In this first part we are going to share with you some common logical and high level steps we tend to follow to design detection logic for a certain attack technique. To make it simple and straightforward we will start with some definitions (to align) and then analyze the following diagram that summarizes big chunks of the process.
- attack technique: group of small blocks (primitives) chained to bypass a certain security control (e.g. steal secrets, elevate privileges, execute code remote or locally).
- datasource: mainly logs (host and network) and OS telemetry such as processes execution, file modifications, network connection.
- detection resilience: high level qualitative metric to measure how easy for an attacker to bypass a certain detection logic (e.g. to detect LSASS memory dump creation we monitor file creation with the name "lsass.dmp". this can be easily bypassed if the attacker has control over the file name).
- unique changes: if a certain attack primitive performs a change that happens a lot and in normal conditions (e.g. create a file with extension .tmp or .js in the user temporary directory) then this change is not unique enough and hence can't be used as an indicator of suspicious activity.

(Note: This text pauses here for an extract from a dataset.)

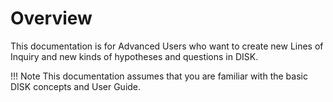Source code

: # Overview

This documentation is for Advanced Users who want to create new Lines of Inquiry and new kinds of hypotheses and questions in DISK.

!!! Note
    This documentation assumes that you are familiar with the basic DISK concepts and User Guide.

- context: if a certain change is unique enough to use it as an indicator of suspicious activity, we still have to assess if it provides enough context or it can be associated to 100 techniques.
Step A, consist of identifying all building blocks of certain attack technique, in our example we have 8 primitives for the attack technique X (often involves reading documentation and source code if available and needed).
Step B, consist of identifying what's necessary for the technique success and what's optional from an attacker perspective for the success of the technique, in our example out of 8 primitives only 5 are needed (still green) and the rest are optional and if omitted the technique still works.
Step C, consist of identifying what's under the attacker control and what's not (e.g. in PM1 the technique needs drop a dll file in the system32 directory, the default name is abc.dll (still can be used as signature) but the attacker controls the name and can set it to more than 20 different unique names). In our example out of 5 necessary PMs, only 3 are non modifiable (still green) and 2 are modifiable (marked as dark green).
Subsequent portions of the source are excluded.